ASSIGNMENT: Output, without alteration, the first line of the entries and each line after it, stopping with the line that contains "a remote db.".

Stored records:
────────
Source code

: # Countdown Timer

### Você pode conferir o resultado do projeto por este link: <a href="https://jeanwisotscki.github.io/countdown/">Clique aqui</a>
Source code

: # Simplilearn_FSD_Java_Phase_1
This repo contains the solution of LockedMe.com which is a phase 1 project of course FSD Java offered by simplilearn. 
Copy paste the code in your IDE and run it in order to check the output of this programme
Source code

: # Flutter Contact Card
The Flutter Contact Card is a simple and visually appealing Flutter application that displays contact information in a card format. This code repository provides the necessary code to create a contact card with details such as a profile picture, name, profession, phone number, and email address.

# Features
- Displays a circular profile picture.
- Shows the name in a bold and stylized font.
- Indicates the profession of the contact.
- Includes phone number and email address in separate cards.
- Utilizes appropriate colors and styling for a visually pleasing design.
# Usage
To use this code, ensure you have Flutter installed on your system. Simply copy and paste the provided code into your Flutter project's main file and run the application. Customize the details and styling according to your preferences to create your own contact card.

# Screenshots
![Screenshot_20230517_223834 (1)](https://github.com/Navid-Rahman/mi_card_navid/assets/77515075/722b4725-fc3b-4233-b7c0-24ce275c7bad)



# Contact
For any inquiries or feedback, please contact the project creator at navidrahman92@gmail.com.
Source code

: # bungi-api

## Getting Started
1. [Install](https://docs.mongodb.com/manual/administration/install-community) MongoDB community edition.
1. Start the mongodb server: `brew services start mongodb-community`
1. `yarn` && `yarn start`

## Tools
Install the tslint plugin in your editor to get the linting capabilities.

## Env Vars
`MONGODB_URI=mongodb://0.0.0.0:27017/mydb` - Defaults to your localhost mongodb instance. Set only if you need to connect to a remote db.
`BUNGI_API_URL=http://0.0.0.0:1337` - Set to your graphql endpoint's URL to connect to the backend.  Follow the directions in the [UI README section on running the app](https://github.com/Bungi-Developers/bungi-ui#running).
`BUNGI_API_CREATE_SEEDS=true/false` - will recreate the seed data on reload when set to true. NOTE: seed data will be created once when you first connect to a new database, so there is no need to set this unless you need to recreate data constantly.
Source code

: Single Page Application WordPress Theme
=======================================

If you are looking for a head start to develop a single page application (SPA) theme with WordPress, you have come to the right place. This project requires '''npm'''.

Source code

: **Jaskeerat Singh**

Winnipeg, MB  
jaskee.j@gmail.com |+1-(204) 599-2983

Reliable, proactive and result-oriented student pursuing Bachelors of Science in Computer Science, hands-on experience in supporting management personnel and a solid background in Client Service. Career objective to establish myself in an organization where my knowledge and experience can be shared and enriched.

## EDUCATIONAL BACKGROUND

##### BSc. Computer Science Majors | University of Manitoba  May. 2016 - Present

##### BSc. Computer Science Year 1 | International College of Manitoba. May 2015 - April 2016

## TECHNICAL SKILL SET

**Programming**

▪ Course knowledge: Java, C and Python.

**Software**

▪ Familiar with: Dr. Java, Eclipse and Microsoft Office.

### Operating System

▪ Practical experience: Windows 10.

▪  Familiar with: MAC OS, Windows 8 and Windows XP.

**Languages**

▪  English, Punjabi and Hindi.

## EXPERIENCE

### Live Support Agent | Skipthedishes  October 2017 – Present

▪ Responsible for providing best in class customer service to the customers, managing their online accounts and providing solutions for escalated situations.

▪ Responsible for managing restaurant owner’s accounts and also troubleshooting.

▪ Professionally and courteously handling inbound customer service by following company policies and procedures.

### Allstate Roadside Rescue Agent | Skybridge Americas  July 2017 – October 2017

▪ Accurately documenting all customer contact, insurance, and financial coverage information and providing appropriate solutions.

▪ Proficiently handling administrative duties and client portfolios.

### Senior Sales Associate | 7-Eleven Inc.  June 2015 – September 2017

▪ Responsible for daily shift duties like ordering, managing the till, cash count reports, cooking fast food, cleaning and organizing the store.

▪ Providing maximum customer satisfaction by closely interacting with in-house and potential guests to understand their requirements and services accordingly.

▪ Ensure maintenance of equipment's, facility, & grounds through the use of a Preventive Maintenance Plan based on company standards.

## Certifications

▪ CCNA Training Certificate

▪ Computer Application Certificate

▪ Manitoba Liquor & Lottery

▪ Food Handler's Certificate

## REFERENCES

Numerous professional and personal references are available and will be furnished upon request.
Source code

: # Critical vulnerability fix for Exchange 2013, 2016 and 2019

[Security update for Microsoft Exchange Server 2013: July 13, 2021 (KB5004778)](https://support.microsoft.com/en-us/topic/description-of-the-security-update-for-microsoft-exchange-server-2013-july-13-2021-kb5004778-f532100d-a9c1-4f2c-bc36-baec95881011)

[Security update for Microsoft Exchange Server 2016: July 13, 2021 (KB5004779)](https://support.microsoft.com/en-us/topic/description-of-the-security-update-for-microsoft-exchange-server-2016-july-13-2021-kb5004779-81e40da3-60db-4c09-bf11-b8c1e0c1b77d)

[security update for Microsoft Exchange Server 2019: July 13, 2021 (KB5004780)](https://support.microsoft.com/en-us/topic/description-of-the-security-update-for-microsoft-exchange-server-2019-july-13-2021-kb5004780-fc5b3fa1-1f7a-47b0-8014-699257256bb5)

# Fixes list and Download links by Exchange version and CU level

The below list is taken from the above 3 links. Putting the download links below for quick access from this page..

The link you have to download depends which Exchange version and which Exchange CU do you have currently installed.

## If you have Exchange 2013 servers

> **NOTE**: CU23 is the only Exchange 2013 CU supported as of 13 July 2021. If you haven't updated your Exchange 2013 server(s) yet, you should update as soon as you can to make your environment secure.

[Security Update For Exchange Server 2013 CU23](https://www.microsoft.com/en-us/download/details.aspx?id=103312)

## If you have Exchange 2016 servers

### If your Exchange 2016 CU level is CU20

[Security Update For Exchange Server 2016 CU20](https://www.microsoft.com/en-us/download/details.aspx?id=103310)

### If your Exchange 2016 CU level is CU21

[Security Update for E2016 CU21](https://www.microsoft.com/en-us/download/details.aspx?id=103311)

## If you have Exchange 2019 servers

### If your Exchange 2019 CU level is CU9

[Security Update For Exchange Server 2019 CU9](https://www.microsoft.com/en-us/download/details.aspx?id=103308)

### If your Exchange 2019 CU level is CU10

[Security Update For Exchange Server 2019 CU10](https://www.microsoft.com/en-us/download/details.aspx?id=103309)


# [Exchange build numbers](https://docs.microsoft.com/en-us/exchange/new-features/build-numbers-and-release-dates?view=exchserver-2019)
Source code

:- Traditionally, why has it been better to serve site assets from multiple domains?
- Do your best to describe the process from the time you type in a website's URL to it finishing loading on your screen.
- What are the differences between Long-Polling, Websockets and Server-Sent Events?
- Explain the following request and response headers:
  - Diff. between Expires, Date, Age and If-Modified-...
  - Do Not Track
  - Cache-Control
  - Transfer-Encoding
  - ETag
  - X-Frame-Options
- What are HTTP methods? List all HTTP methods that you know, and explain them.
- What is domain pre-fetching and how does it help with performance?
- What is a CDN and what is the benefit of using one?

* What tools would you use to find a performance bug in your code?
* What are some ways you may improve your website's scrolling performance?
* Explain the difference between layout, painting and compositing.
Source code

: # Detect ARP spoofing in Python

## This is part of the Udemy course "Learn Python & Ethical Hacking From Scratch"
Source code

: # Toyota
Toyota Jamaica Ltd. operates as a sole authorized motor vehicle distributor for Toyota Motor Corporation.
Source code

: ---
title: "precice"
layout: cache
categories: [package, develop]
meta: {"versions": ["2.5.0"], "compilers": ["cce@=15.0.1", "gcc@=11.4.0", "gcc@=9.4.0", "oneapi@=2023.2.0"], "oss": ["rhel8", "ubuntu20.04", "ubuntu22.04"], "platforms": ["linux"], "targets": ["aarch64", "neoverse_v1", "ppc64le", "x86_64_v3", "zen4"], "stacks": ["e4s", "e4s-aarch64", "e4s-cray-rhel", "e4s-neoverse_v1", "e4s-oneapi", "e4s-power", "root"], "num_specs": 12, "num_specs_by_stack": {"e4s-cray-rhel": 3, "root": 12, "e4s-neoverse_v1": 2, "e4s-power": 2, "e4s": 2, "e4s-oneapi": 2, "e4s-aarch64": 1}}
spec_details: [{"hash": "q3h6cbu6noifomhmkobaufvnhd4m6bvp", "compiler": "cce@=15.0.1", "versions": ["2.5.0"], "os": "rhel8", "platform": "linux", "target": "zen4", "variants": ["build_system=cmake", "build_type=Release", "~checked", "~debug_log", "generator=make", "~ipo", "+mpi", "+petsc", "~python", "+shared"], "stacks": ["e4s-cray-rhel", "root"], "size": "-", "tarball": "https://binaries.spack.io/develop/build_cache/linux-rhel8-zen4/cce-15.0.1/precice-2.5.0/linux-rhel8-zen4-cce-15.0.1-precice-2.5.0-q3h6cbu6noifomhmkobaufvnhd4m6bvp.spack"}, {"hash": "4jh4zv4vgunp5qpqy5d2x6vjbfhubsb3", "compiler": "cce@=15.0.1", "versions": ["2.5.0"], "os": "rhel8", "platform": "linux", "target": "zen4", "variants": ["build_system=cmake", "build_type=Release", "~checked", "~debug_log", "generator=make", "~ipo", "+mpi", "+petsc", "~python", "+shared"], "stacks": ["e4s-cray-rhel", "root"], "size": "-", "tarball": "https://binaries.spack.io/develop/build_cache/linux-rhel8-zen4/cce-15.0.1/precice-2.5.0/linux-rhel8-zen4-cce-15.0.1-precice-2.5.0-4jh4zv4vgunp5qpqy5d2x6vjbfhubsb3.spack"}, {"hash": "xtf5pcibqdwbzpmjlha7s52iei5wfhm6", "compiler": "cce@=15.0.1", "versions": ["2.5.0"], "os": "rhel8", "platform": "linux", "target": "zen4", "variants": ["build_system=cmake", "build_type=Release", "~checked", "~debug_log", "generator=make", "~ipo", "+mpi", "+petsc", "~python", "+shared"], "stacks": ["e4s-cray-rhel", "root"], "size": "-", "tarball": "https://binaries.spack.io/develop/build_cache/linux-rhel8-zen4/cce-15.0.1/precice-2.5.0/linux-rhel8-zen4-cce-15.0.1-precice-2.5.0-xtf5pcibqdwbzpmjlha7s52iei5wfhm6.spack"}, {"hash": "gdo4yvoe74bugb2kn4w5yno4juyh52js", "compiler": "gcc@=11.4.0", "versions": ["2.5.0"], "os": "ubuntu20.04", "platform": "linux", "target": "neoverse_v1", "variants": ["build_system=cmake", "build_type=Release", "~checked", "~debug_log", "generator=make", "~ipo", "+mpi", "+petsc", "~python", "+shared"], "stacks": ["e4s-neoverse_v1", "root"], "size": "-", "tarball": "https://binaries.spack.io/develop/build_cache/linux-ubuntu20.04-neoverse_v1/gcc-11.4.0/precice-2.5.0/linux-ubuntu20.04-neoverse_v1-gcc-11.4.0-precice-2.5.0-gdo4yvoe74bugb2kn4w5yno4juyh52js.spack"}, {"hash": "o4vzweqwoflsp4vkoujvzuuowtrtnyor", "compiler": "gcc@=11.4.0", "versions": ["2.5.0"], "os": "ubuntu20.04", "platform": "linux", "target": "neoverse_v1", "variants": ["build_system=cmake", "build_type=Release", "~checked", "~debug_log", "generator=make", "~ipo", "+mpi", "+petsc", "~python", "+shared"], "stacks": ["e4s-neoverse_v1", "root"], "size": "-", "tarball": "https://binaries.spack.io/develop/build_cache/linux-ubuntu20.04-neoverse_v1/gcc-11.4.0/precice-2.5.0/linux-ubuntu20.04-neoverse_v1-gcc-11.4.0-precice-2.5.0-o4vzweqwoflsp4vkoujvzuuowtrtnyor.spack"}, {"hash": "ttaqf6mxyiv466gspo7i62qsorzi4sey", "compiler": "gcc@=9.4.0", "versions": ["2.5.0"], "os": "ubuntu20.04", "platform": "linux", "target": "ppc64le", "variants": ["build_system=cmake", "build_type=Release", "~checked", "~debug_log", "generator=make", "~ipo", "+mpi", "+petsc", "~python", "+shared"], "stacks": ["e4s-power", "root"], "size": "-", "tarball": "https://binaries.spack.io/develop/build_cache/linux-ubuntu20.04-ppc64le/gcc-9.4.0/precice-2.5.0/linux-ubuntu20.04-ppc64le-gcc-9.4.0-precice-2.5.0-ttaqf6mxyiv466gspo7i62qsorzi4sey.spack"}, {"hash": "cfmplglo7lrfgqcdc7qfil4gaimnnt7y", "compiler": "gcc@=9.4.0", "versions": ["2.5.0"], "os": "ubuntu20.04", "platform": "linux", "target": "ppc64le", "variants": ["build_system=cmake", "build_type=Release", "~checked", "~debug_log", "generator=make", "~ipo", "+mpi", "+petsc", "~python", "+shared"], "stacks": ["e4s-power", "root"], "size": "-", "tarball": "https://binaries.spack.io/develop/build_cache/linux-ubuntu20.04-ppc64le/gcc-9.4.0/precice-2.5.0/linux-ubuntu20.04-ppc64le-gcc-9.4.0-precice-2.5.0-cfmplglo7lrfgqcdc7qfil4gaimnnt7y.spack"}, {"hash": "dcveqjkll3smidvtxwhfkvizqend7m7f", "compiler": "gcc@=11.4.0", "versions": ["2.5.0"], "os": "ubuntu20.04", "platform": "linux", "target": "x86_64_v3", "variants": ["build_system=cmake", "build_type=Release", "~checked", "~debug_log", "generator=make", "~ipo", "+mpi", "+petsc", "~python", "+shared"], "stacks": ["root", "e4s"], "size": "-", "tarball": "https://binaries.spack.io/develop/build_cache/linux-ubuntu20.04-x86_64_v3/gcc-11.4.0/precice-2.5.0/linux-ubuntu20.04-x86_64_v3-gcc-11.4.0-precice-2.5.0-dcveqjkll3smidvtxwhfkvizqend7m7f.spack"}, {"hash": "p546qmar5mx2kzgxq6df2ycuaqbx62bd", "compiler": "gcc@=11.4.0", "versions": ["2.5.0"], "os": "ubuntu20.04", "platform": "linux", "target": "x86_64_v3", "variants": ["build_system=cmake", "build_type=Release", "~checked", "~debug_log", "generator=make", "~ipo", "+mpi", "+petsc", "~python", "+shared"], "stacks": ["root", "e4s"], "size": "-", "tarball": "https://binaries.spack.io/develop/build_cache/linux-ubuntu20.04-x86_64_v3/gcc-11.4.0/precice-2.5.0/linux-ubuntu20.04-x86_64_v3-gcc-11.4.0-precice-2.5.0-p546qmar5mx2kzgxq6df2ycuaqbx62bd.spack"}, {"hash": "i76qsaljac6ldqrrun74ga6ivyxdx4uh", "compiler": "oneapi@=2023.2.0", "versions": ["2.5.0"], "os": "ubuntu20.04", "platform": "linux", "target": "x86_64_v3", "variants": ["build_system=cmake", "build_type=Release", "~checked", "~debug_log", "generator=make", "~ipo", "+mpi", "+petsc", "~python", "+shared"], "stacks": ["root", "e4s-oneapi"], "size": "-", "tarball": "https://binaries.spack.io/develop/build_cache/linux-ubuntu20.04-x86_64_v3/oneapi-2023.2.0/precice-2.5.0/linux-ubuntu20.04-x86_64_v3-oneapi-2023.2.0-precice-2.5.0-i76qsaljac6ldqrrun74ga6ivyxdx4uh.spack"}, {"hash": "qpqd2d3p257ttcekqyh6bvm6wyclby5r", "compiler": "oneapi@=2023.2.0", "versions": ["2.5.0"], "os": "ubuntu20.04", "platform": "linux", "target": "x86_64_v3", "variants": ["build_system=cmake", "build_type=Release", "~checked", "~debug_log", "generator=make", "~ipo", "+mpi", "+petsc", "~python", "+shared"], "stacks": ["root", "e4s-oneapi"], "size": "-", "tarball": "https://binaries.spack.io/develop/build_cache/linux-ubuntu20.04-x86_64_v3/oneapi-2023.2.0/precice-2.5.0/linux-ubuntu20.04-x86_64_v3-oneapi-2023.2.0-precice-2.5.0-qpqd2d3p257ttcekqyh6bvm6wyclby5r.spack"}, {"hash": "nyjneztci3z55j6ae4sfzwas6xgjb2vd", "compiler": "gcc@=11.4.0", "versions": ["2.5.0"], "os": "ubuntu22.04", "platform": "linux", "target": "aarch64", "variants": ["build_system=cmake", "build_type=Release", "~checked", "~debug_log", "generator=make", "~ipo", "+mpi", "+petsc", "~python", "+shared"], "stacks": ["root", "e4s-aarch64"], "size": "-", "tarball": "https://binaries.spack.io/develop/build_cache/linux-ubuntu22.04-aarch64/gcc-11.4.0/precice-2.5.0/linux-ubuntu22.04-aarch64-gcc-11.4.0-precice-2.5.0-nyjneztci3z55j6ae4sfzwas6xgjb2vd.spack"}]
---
────────
OUTPUT OF THE TASK:
Source code

: # Countdown Timer

### Você pode conferir o resultado do projeto por este link: <a href="https://jeanwisotscki.github.io/countdown/">Clique aqui</a>
Source code

: # Simplilearn_FSD_Java_Phase_1
This repo contains the solution of LockedMe.com which is a phase 1 project of course FSD Java offered by simplilearn. 
Copy paste the code in your IDE and run it in order to check the output of this programme
Source code

: # Flutter Contact Card
The Flutter Contact Card is a simple and visually appealing Flutter application that displays contact information in a card format. This code repository provides the necessary code to create a contact card with details such as a profile picture, name, profession, phone number, and email address.

# Features
- Displays a circular profile picture.
- Shows the name in a bold and stylized font.
- Indicates the profession of the contact.
- Includes phone number and email address in separate cards.
- Utilizes appropriate colors and styling for a visually pleasing design.
# Usage
To use this code, ensure you have Flutter installed on your system. Simply copy and paste the provided code into your Flutter project's main file and run the application. Customize the details and styling according to your preferences to create your own contact card.

# Screenshots
![Screenshot_20230517_223834 (1)](https://github.com/Navid-Rahman/mi_card_navid/assets/77515075/722b4725-fc3b-4233-b7c0-24ce275c7bad)



# Contact
For any inquiries or feedback, please contact the project creator at navidrahman92@gmail.com.
Source code

: # bungi-api

## Getting Started
1. [Install](https://docs.mongodb.com/manual/administration/install-community) MongoDB community edition.
1. Start the mongodb server: `brew services start mongodb-community`
1. `yarn` && `yarn start`

## Tools
Install the tslint plugin in your editor to get the linting capabilities.

## Env Vars
`MONGODB_URI=mongodb://0.0.0.0:27017/mydb` - Defaults to your localhost mongodb instance. Set only if you need to connect to a remote db.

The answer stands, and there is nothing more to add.